SAM(Sequence Alignment/Map)是存储比对数据的标准格式,广泛应用于重测序、转录组和表观组学分析。本文详细介绍了SAM文件的结构,包括header、比对信息和可选信息,以及如何使用SAMtools等工具进行处理和转换。重点讨论了FLAG字段的含义,例如PAIRED、PROPER_PAIR、REVERSE等,以及CIGAR字符串在表示序列比对中的作用。
SAM及其相关工具
SAM格式介绍
SAM全称是Sequence Alignment/Map, 是目前最常用的存放比对或联配数据的格式。无论是重测序,还是转录组,还是表观组,几乎所有流程都会产生SAM/BAM文件作为中间步骤,然后是后续专门的分析过程。
以一个简单的例子介绍.第一幅图表示read和参考基因组比对可能出现的情况。r001/2表示paired end数据。r003是嵌合read,r004则是原序列打断后比对结果。
原始数据
经过专门的比对软件,如BWA,BOWTIE2等,得到的SAM文件如下所示,需要研究的就是如下这几行。
比对后存放形式
术语和概念
在学习SAM格式之前,请确认自己是否对如下概念有清楚的认识|
read: 测序仪返回的原始序列.一个read可以包括多个segment。read之间的先后顺序表示被测序仪读到的时间前后关系.
segment: 一段连续的序列或子序列
linear alignment: 线性联配表示一个read比对到单个参考序列,可以存在插入,缺失,跳过(skip),剪切(clip), 但是不存在方向改变的情况(比如说一部分和正向链联配,另一个位置则是和负向链联配)。最简单的判断的方式就是,一个linear alignment只用一行记录。
chimeric alignment: 嵌合联配需要多行记录。比如说r003第一个记录是后6个匹配,第二个记录则是反向序列的后5个匹配。第一个被称之为"representative",其他都是"supplementary"
read alignment: 无论是linear alignment, 还是chimeric alignment, 只要能完整表示一个read,都成为是read alignment
multiple mapping: 由于存在重复区,一个read 可能比对到参考基因组的不同区域。其中一个被认为是primary,其他都是secondary.
两个系统|1-based coordinate system(SAM,VCF,GFF,wiggle)和0-based coordinate system(BAM, BCFv2, BED, PSL).自行用R和Python感受一下两者的不同。

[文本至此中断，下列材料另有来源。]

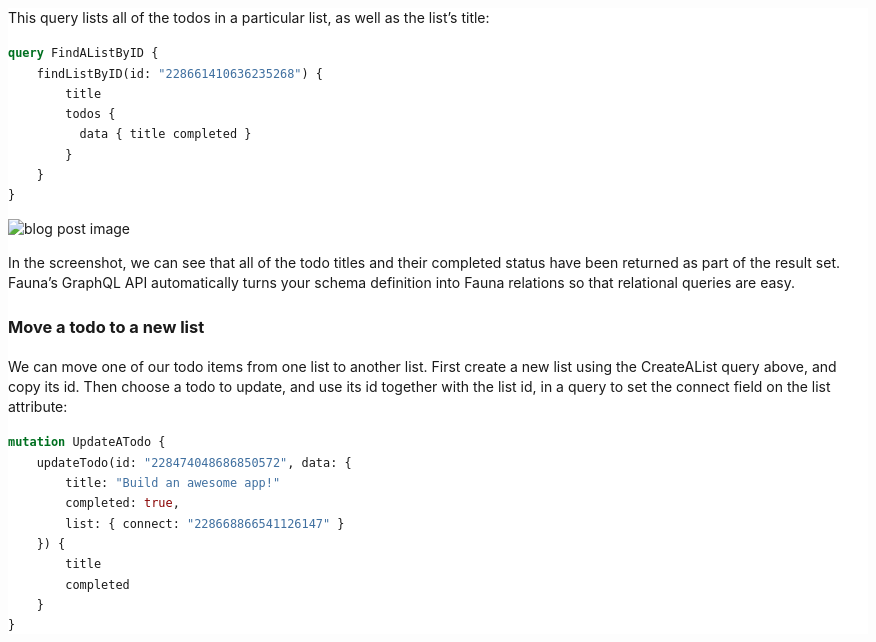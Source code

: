 This query lists all of the todos in a particular list, as well as the list’s title:






```graphql
query FindAListByID {
    findListByID(id: "228661410636235268") {
        title
        todos {
          data { title completed }
        }
    }
}
```






![blog post image](https://fauna.com//images.ctfassets.net/po4qc9xpmpuh/QRx9xQ99lJevMqK2UdvOh/2c3b1feab10dcdb9522bea03d7786690/6943-GetStarted-Graphql-p2-2.png)






In the screenshot, we can see that all of the todo titles and their completed status have been returned as part of the result set. Fauna’s GraphQL API automatically turns your schema definition into Fauna relations so that relational queries are easy.






### Move a todo to a new list






We can move one of our todo items from one list to another list. First create a new list using the CreateAList query above, and copy its id. Then choose a todo to update, and use its id together with the list id, in a query to set the connect field on the list attribute:






```graphql
mutation UpdateATodo {
    updateTodo(id: "228474048686850572", data: {
        title: "Build an awesome app!"
        completed: true,
        list: { connect: "228668866541126147" }
    }) {
        title
        completed
    }
}
```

chimeric alignment 可能是结构变异,基因融合,参考序列误组装,RNA-Seq,实验protocol等因素造成。对于chimeric alignment的里面每一个linear alignment而言,由于相互之前不存在重叠,故而联配质量较高,适合用于SNP/INDEL calling.相反, multiple mapping则是因为重复造成(read越长出现的概率越低), 相互之间存在重叠,仅有其中一条有最优的匹配,其他联配质量过低会被SNP/INDEL caller忽略。
第一部分| SAM Header(非强制)
这个部分能够被/^@[A-Z][A-Z](t[A-Za-z][A-Za-z0-9]:[ -~]+)+$/或/^@COt.*/这两个表达式进行匹配。比如说你随便有一个BAM文件(包含header),就能被这个表达式进行匹配。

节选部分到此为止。